▶ _Data extract_:
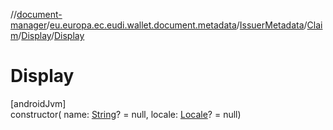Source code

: //[document-manager](../../../../../index.md)/[eu.europa.ec.eudi.wallet.document.metadata](../../../index.md)/[IssuerMetadata](../../index.md)/[Claim](../index.md)/[Display](index.md)/[Display](-display.md)

# Display

[androidJvm]\
constructor(
name: [String](https://kotlinlang.org/api/latest/jvm/stdlib/kotlin-stdlib/kotlin/-string/index.html)? =
null, locale: [Locale](https://developer.android.com/reference/kotlin/java/util/Locale.html)? =
null)

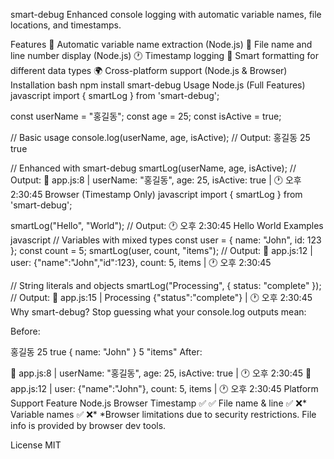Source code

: smart-debug
Enhanced console logging with automatic variable names, file locations, and timestamps.

Features
📝 Automatic variable name extraction (Node.js)
📍 File name and line number display (Node.js)
🕐 Timestamp logging
🎨 Smart formatting for different data types
🌍 Cross-platform support (Node.js & Browser)
Installation
bash
npm install smart-debug
Usage
Node.js (Full Features)
javascript
import { smartLog } from 'smart-debug';

const userName = "홍길동";
const age = 25;
const isActive = true;

// Basic usage
console.log(userName, age, isActive);
// Output: 홍길동 25 true

// Enhanced with smart-debug
smartLog(userName, age, isActive);
// Output: 📝 app.js:8 | userName: "홍길동", age: 25, isActive: true | 🕐 오후 2:30:45
Browser (Timestamp Only)
javascript
import { smartLog } from 'smart-debug';

smartLog("Hello", "World");
// Output: 🕐 오후 2:30:45 Hello World
Examples
javascript
// Variables with mixed types
const user = { name: "John", id: 123 };
const count = 5;
smartLog(user, count, "items");
// Output: 📝 app.js:12 | user: {"name":"John","id":123}, count: 5, items | 🕐 오후 2:30:45

// String literals and objects
smartLog("Processing", { status: "complete" });
// Output: 📝 app.js:15 | Processing {"status":"complete"} | 🕐 오후 2:30:45
Why smart-debug?
Stop guessing what your console.log outputs mean:

Before:

홍길동 25 true
{ name: "John" } 5 "items"
After:

📝 app.js:8 | userName: "홍길동", age: 25, isActive: true | 🕐 오후 2:30:45
📝 app.js:12 | user: {"name":"John"}, count: 5, items | 🕐 오후 2:30:45
Platform Support
Feature Node.js Browser
Timestamp ✅ ✅
File name & line ✅ ❌*
Variable names ✅ ❌*
\*Browser limitations due to security restrictions. File info is provided by browser dev tools.

License
MIT
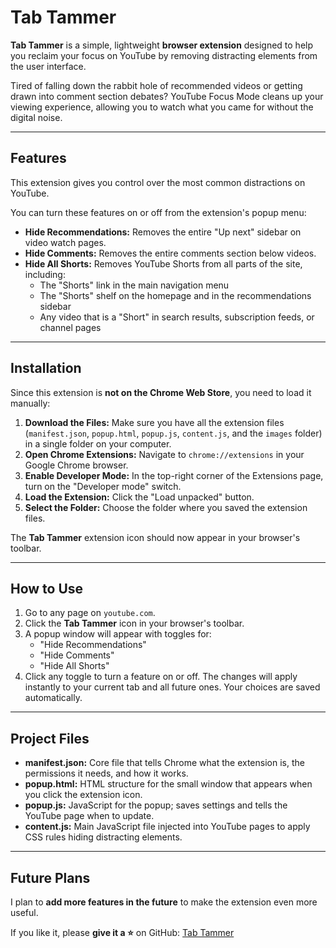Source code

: # Tab Tammer

**Tab Tammer** is a simple, lightweight **browser extension** designed to help you reclaim your focus on YouTube by removing distracting elements from the user interface.  

Tired of falling down the rabbit hole of recommended videos or getting drawn into comment section debates? YouTube Focus Mode cleans up your viewing experience, allowing you to watch what you came for without the digital noise.

---

## Features

This extension gives you control over the most common distractions on YouTube.



You can turn these features on or off from the extension's popup menu:

- **Hide Recommendations:** Removes the entire "Up next" sidebar on video watch pages.  
- **Hide Comments:** Removes the entire comments section below videos.  
- **Hide All Shorts:** Removes YouTube Shorts from all parts of the site, including:  
  - The "Shorts" link in the main navigation menu  
  - The "Shorts" shelf on the homepage and in the recommendations sidebar  
  - Any video that is a "Short" in search results, subscription feeds, or channel pages  

---

## Installation

Since this extension is **not on the Chrome Web Store**, you need to load it manually:

1. **Download the Files:** Make sure you have all the extension files (`manifest.json`, `popup.html`, `popup.js`, `content.js`, and the `images` folder) in a single folder on your computer.  
2. **Open Chrome Extensions:** Navigate to `chrome://extensions` in your Google Chrome browser.  
3. **Enable Developer Mode:** In the top-right corner of the Extensions page, turn on the "Developer mode" switch.  
4. **Load the Extension:** Click the "Load unpacked" button.  
5. **Select the Folder:** Choose the folder where you saved the extension files.  

The **Tab Tammer** extension icon should now appear in your browser's toolbar.

---

## How to Use

1. Go to any page on `youtube.com`.  
2. Click the **Tab Tammer** icon in your browser's toolbar.  
3. A popup window will appear with toggles for:  
   - "Hide Recommendations"  
   - "Hide Comments"  
   - "Hide All Shorts"  
4. Click any toggle to turn a feature on or off. The changes will apply instantly to your current tab and all future ones. Your choices are saved automatically.

---

## Project Files

- **manifest.json:** Core file that tells Chrome what the extension is, the permissions it needs, and how it works.  
- **popup.html:** HTML structure for the small window that appears when you click the extension icon.  
- **popup.js:** JavaScript for the popup; saves settings and tells the YouTube page when to update.  
- **content.js:** Main JavaScript file injected into YouTube pages to apply CSS rules hiding distracting elements.  

---

## Future Plans

I plan to **add more features in the future** to make the extension even more useful.  

If you like it, please **give it a ⭐** on GitHub: [Tab Tammer](https://github.com/tanish4181/TabTammer)  


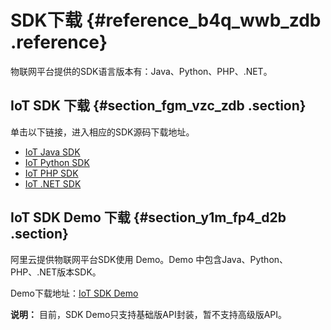 # SDK下载 {#reference_b4q_wwb_zdb .reference}

物联网平台提供的SDK语言版本有：Java、Python、PHP、.NET。

## IoT SDK 下载 {#section_fgm_vzc_zdb .section}

单击以下链接，进入相应的SDK源码下载地址。

-   [IoT Java SDK](https://github.com/aliyun/aliyun-openapi-java-sdk/tree/master/aliyun-java-sdk-iot)
-   [IoT Python SDK](https://github.com/aliyun/aliyun-openapi-python-sdk/tree/master/aliyun-python-sdk-iot)
-   [IoT PHP SDK](https://github.com/aliyun/aliyun-openapi-php-sdk/tree/master/aliyun-php-sdk-iot)
-   [IoT .NET SDK](https://github.com/aliyun/aliyun-openapi-net-sdk/tree/master/aliyun-net-sdk-iot)

## IoT SDK Demo 下载 {#section_y1m_fp4_d2b .section}

阿里云提供物联网平台SDK使用 Demo。Demo 中包含Java、Python、PHP、.NET版本SDK。

Demo下载地址：[IoT SDK Demo](https://github.com/aliyun/iotx-api-demo)

**说明：** 目前，SDK Demo只支持基础版API封装，暂不支持高级版API。

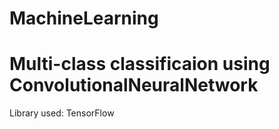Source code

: # MachineLearning
  # Multi-class classificaion using ConvolutionalNeuralNetwork

Library used: TensorFlow
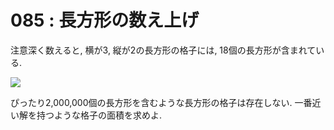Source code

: # 085 : 長方形の数え上げ

注意深く数えると, 横が3, 縦が2の長方形の格子には, 18個の長方形が含まれている.

![](https://projecteuler.net/project/images/p085.png)

ぴったり2,000,000個の長方形を含むような長方形の格子は存在しない. 一番近い解を持つような格子の面積を求めよ.
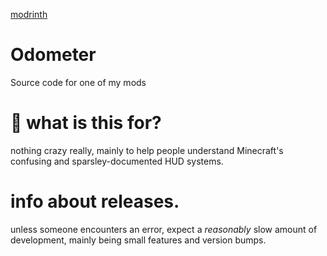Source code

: [modrinth](https://modrinth.com/mod/rolling-health)
# Odometer
Source code for one of my mods

# 🤔 what is this for?
nothing crazy really, mainly to help people understand Minecraft's confusing and sparsley-documented HUD systems.

# info about releases.
unless someone encounters an error, expect a _reasonably_ slow amount of development, mainly being small features and version bumps.
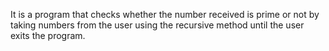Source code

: It is a program that checks whether the number received is prime or not by taking numbers from the user using the recursive method until the user exits the program.
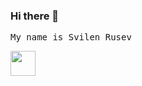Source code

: ### Hi there 👋 

<samp> My name is Svilen Rusev</samp>

<img src="https://media.giphy.com/media/vFKqnCdLPNOKc/giphy.gif" width="40" height="40" />





<!--
**svilen-rusev/svilen-rusev** is a ✨ _special_ ✨ repository because its `README.md` (this file) appears on your GitHub profile.

Here are some ideas to get you started:

- 🔭 I’m currently working on ...
- 🌱 I’m currently learning ...
- 👯 I’m looking to collaborate on ...
- 🤔 I’m looking for help with ...
- 💬 Ask me about ...
- 📫 How to reach me: ...
- 😄 Pronouns: ...
- ⚡ Fun fact: ...
-->
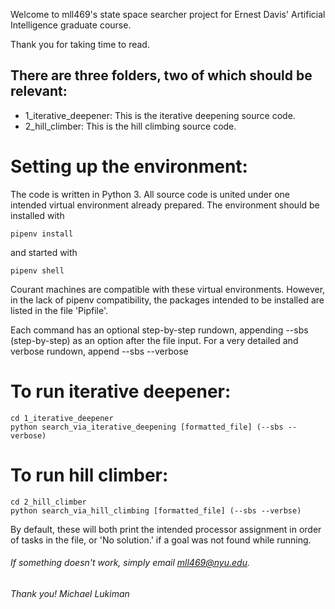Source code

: Welcome to mll469's state space searcher project for Ernest Davis' Artificial Intelligence graduate course.

Thank you for taking time to read. 

## There are three folders, two of which should be relevant:
* 1_iterative_deepener: This is the iterative deepening source code.
* 2_hill_climber: This is the hill climbing source code. 

# Setting up the environment:
The code is written in Python 3.
All source code is united under one intended virtual environment already prepared. The environment should be installed with

    pipenv install 
and started with 

    pipenv shell
Courant machines are compatible with these virtual environments. 
However, in the lack of pipenv compatibility, the packages intended to be installed are listed in the file 'Pipfile'.

Each command has an optional step-by-step rundown, appending 
    --sbs 
(step-by-step) as an option after the file input.
For a very detailed and verbose rundown, append 
    --sbs --verbose

# To run iterative deepener:
    cd 1_iterative_deepener
    python search_via_iterative_deepening [formatted_file] (--sbs --verbose)

# To run hill climber:
    cd 2_hill_climber
    python search_via_hill_climbing [formatted_file] (--sbs --verbse)

By default, these will both print the intended processor assignment in order of tasks in the file, or 'No solution.' if a goal was not found while running. 

###### If something doesn't work, simply email mll469@nyu.edu.
###### Thank you! Michael Lukiman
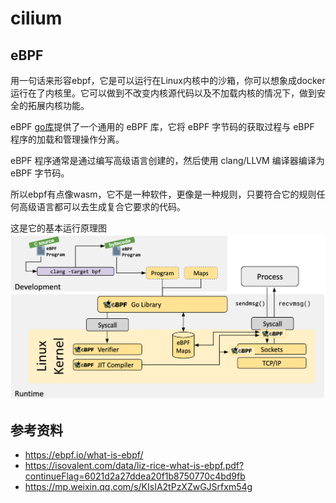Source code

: # cilium

## eBPF
用一句话来形容ebpf，它是可以运行在Linux内核中的沙箱，你可以想象成docker运行在了内核里。它可以做到不改变内核源代码以及不加载内核的情况下，做到安全的拓展内核功能。

eBPF [go库](https://github.com/cilium/ebpf)提供了一个通用的 eBPF 库，它将 eBPF 字节码的获取过程与 eBPF 程序的加载和管理操作分离。 

eBPF 程序通常是通过编写高级语言创建的，然后使用 clang/LLVM 编译器编译为 eBPF 字节码。

所以ebpf有点像wasm，它不是一种软件，更像是一种规则，只要符合它的规则任何高级语言都可以去生成复合它要求的代码。

这是它的基本运行原理图
![](./ebpf1.png)
## 参考资料
- https://ebpf.io/what-is-ebpf/
- https://isovalent.com/data/liz-rice-what-is-ebpf.pdf?continueFlag=6021d2a27ddea20f1b8750770c4bd9fb
- https://mp.weixin.qq.com/s/KIsIA2tPzXZwGJSrfxm54g
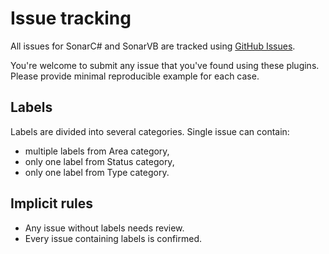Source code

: # Issue tracking

All issues for SonarC\# and SonarVB are tracked using [GitHub Issues](https://github.com/SonarSource/sonar-dotnet/issues).

You're welcome to submit any issue that you've found using these plugins. Please provide minimal reproducible example for each case.

## Labels

Labels are divided into several categories. Single issue can contain:

* multiple labels from Area category,
* only one label from Status category,
* only one label from Type category.

## Implicit rules

* Any issue without labels needs review.
* Every issue containing labels is confirmed.

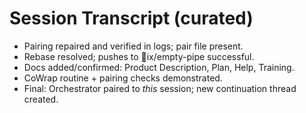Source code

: # Session Transcript (curated)
- Pairing repaired and verified in logs; pair file present.
- Rebase resolved; pushes to ix/empty-pipe successful.
- Docs added/confirmed: Product Description, Plan, Help, Training.
- CoWrap routine + pairing checks demonstrated.
- Final: Orchestrator paired to *this* session; new continuation thread created.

▶ _Brief_:
Please return the data above exactly as it stands from the line with "阿里云提供物联网平台SDK使用 Demo。Demo 中包含Java、Python、PHP、.NET版本SDK。" to the line with "# info about releases.", keeping both of those lines but none of the pictures.

▶ _Worked solution_:
阿里云提供物联网平台SDK使用 Demo。Demo 中包含Java、Python、PHP、.NET版本SDK。

Demo下载地址：[IoT SDK Demo](https://github.com/aliyun/iotx-api-demo)

**说明：** 目前，SDK Demo只支持基础版API封装，暂不支持高级版API。

Source code

: # MachineLearning
  # Multi-class classificaion using ConvolutionalNeuralNetwork

Library used: TensorFlow
Source code

: # 085 : 長方形の数え上げ

注意深く数えると, 横が3, 縦が2の長方形の格子には, 18個の長方形が含まれている.

![](https://projecteuler.net/project/images/p085.png)

ぴったり2,000,000個の長方形を含むような長方形の格子は存在しない. 一番近い解を持つような格子の面積を求めよ.
Source code

: [modrinth](https://modrinth.com/mod/rolling-health)
# Odometer
Source code for one of my mods

# 🤔 what is this for?
nothing crazy really, mainly to help people understand Minecraft's confusing and sparsley-documented HUD systems.

# info about releases.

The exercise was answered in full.